Two sites could not be closer together. Within 100 feet of each other, an ancient synagogue stood next to the home of Peter the Apostle and other important early Christians.
Unless we are careful, those sites could still create great distance.
Sitting under the shade of a tree at the important site of early Christianity and rabbinic Judaism in the Galilee, our group of rising Christian leaders from the Stand and See Fellowship grappled with questions of similarity and difference. Our sibling religions remained close – physically, relationally, and spiritually for centuries after Jesus’ life and ministry. The interchange between them was demonstrably significant and probably even more intertwined than we can fully apprehend.
But the stories we told about similarity, tension, harmony, and difference could not have been more at odds with those of another group sitting under a similar tree but 100 feet away from us. I overheard their guide speaking simply of those who “accepted Jesus” and “those who rejected him” – a simple polarity of “good guys” versus “bad guys” that was a half step from explicit antisemitism. To that guide and that group that he led, those who “accepted Jesus” were 100 feet away from “those who rejected him.” It was a story of survival of the good people despite their proximity to the bad ones. It is little wonder that people could visit the Holy Land, fall in love with the modern State of Israel, and still come away sharing ancient anti-Jewish tropes or even espousing anti-Jewish hatred.

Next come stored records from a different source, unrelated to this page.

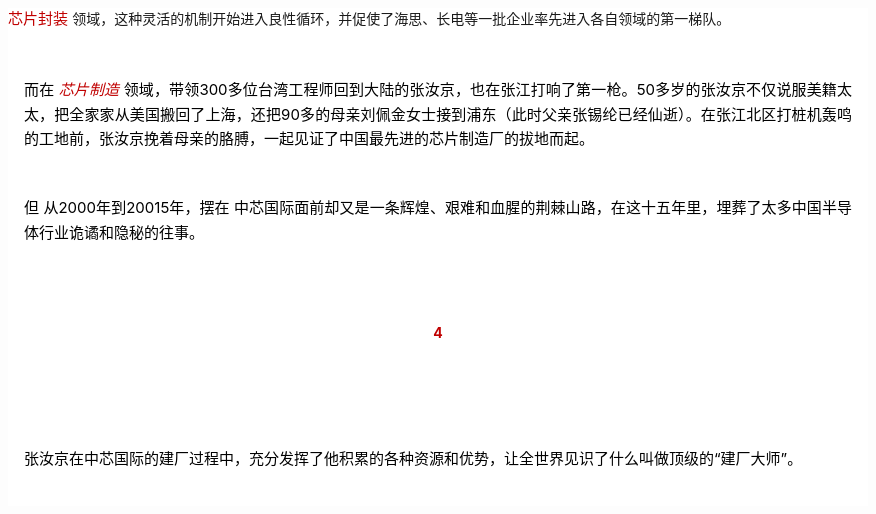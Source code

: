 <span style="text-indent: 32px;widows: 1;font-size: 15px;color: rgb(192, 0, 0);">
               芯片封装
              </span>
</em>
             领域，这种灵活的机制开始进入良性循环，并促使了海思、长电等一批企业率先进入各自领域的第一梯队。
            </span>
</p>
<p style="margin: 5px 16px 10px;white-space: normal;line-height: 1.75em;text-align: justify;">
<br/>
</p>
<p style="margin: 5px 16px 10px;white-space: normal;line-height: 1.75em;text-align: justify;">
<span style="color: rgb(1, 1, 1);text-indent: 32px;widows: 1;font-size: 15px;">
             而在
             <em>
<span style="text-indent: 32px;widows: 1;font-size: 15px;color: rgb(192, 0, 0);">
               芯片制造
              </span>
</em>
             领域，带领300多位台湾工程师回到大陆的张汝京，也在张江打响了第一枪。50多岁的张汝京不仅说服美籍太太，把全家家从美国搬回了上海，还把90多的母亲刘佩金女士接到浦东（此时父亲张锡纶已经仙逝）。在张江北区打桩机轰鸣的工地前，张汝京挽着母亲的胳膊，一起见证了中国最先进的芯片制造厂的拔地而起。
            </span>
</p>
<p style="margin: 5px 16px 10px;white-space: normal;line-height: 1.75em;text-align: justify;">
<br/>
</p>
<p style="margin: 5px 16px 10px;white-space: normal;line-height: 1.75em;text-align: justify;">
<span style="color: rgb(1, 1, 1);text-indent: 32px;widows: 1;font-size: 15px;">
             但
             <span style="color: rgb(1, 1, 1);font-size: 15px;text-align: justify;text-indent: 32px;widows: 1;">
              从2000年到20015年，摆在
             </span>
             中芯国际面前却又是一条辉煌、艰难和血腥的荆棘山路，在这十五年里，埋葬了太多中国半导体行业诡谲和隐秘的往事。
            </span>
</p>
<p style="margin: 5px 16px 10px;white-space: normal;line-height: 1.75em;text-align: justify;">
<br/>
</p>
<p style="margin: 5px 16px 10px;line-height: 1.75em;text-align: justify;">
<br/>
</p>
<p style="margin: 5px 16px 10px;white-space: normal;text-align: center;line-height: normal;">
<span style="color:#c00000;">
<strong>
              4
             </strong>
</span>
</p>
<p style="margin: 5px 16px 10px;white-space: normal;line-height: normal;">
<br/>
</p>
<p style="margin: 5px 16px 10px;line-height: 1.75em;text-align: justify;">
<br/>
</p>
<p style="margin: 5px 16px 10px;white-space: normal;line-height: 1.75em;text-align: justify;">
<br/>
</p>
<p style="margin: 5px 16px 10px;white-space: normal;line-height: 1.75em;text-align: justify;">
<span style="color: rgb(1, 1, 1);text-indent: 32px;widows: 1;font-size: 15px;">
             张汝京在中芯国际的建厂过程中，充分发挥了他积累的各种资源和优势，让全世界见识了什么叫做顶级的“建厂大师”。
            </span>
</p>
<p style="margin: 5px 16px 10px;white-space: normal;line-height: 1.75em;text-align: justify;">
<br/>
</p>
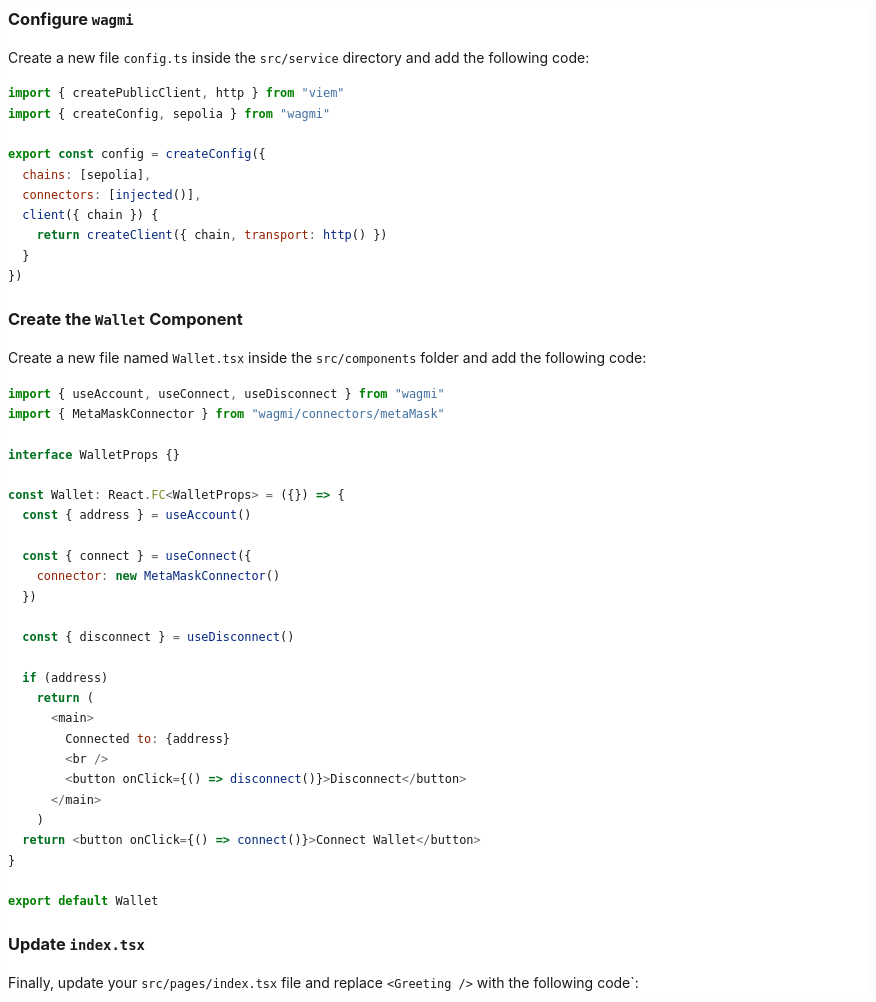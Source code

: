 ### Configure `wagmi`

Create a new file `config.ts` inside the `src/service` directory and add the following code:

```javascript
import { createPublicClient, http } from "viem"
import { createConfig, sepolia } from "wagmi"

export const config = createConfig({
  chains: [sepolia],
  connectors: [injected()],
  client({ chain }) {
    return createClient({ chain, transport: http() })
  }
})
```

### Create the `Wallet` Component

Create a new file named `Wallet.tsx` inside the `src/components` folder and add the following code:

```javascript
import { useAccount, useConnect, useDisconnect } from "wagmi"
import { MetaMaskConnector } from "wagmi/connectors/metaMask"

interface WalletProps {}

const Wallet: React.FC<WalletProps> = ({}) => {
  const { address } = useAccount()

  const { connect } = useConnect({
    connector: new MetaMaskConnector()
  })

  const { disconnect } = useDisconnect()

  if (address)
    return (
      <main>
        Connected to: {address}
        <br />
        <button onClick={() => disconnect()}>Disconnect</button>
      </main>
    )
  return <button onClick={() => connect()}>Connect Wallet</button>
}

export default Wallet
```

### Update `index.tsx`

Finally, update your `src/pages/index.tsx` file and replace `<Greeting />` with the following code`:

Alas, it is far easier to tell the story of “us versus them” or the “good versus the bad.” It is far harder to sit in the nuance, complexity, and uncertainty of difference that is not inherently bad. Of “good near good,” “different near different,” “family near family,” or “sibling near sibling.”
All the more reason that the Stand and See Fellowship is of great value at this time of rising antisemitism. In supporting nuance in the way a rising generation of Christian leaders understands the Holy Land, it also improves Jewish-Christian relations and delves into the core of our complicated history. Rabbinic Judaism and ancient Christianity share a family tree. They need not divide the trunk to branch out.
Joshua Stanton is Rabbi of East End Temple in Manhattan and the Director of Leadership Formation at CLAL – The National Jewish Center for Learning and Leadership. He serves on the Board of Governors of the International Jewish Committee for Interreligious Consultations, which liaises on behalf of Jewish communities worldwide with the Vatican and other international religious bodies.